Prediction Artifacts and Metric States#
This chapter covers eval_toolkit.artifacts — the layer that lets you
separate predictions from the metrics computed on them. The toolkit
exposes three contracts: PredictionArtifactRef (manifest pointer to
on-disk predictions), PredictionColumns (column-mapping schema), and
MetricState (typed status wrapper for metrics that may be skipped or
errored). Together they answer a single question: can a downstream
consumer replay this evaluation without re-running inference?
Background. This chapter assumes you’ve produced a
RunResult(see getting-started) and have either a CSV, JSONL, or Parquet file of per-row predictions. The methodology curriculum covers the metric kernels (API: metrics), bootstrap CI shapes (bootstrap.md), and the broader claim model (claims.md). What’s not covered elsewhere is the data contract that ties them together: how the bytes of apredictions.csvconnect to a typed reference inmanifest.jsonand the optional schema-validated payload that ships next to it.

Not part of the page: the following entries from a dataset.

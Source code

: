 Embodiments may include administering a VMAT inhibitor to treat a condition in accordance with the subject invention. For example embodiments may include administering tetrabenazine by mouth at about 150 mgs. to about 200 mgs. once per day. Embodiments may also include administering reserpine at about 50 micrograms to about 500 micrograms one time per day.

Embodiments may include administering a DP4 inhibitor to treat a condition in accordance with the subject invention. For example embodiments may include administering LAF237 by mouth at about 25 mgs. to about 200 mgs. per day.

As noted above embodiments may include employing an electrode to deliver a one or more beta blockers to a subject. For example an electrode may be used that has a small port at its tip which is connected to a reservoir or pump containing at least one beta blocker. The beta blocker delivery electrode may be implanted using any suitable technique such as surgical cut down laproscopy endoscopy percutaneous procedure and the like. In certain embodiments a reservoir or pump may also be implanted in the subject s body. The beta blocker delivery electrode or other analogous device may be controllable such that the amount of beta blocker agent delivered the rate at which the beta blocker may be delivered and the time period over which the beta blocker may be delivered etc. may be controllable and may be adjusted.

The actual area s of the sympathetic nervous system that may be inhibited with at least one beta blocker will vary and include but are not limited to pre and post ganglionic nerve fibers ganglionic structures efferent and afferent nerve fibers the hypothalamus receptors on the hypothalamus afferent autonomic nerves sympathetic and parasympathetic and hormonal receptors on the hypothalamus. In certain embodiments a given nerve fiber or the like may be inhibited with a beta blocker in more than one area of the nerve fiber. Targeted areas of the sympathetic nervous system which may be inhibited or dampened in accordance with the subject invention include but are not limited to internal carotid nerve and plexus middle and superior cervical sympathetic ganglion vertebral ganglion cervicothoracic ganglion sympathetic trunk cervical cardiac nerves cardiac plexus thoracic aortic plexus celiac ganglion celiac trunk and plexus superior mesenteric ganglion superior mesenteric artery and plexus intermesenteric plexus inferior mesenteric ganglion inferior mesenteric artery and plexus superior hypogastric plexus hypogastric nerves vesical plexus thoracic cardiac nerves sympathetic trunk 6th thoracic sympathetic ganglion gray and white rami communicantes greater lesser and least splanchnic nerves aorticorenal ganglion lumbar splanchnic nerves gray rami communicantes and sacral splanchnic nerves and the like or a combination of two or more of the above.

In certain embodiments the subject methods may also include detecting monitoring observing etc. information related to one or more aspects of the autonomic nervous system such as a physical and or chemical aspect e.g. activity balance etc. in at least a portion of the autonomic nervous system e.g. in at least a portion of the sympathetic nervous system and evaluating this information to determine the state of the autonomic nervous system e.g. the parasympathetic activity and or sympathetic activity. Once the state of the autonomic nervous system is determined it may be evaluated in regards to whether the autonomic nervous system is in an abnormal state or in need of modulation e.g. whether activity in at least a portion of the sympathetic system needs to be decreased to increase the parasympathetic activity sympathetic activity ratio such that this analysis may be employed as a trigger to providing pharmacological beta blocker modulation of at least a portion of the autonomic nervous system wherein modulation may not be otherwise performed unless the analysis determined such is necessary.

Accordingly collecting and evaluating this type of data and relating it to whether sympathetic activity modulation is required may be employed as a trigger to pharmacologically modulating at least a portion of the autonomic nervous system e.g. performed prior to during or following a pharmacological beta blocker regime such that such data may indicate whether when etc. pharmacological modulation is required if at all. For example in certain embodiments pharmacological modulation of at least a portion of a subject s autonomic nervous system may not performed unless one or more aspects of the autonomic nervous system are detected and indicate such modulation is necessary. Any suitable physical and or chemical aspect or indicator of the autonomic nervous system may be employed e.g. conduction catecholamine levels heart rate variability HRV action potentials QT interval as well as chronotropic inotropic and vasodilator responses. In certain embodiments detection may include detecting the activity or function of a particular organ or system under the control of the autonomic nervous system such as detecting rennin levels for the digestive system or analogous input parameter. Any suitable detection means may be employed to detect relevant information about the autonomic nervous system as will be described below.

Why a separate artifact layer?#
Computing metrics from predictions in-memory is cheap. The problem appears later, when a stakeholder asks:
“What were the actual scores for the rows that landed in the FPR-low region of the curve?”
“Did the v0.8 release use the same eval predictions as the v0.9 release, or did the scorer drift?”
“Can we re-compute PR-AUC under a new bootstrap method without re-running inference on 50K rows?”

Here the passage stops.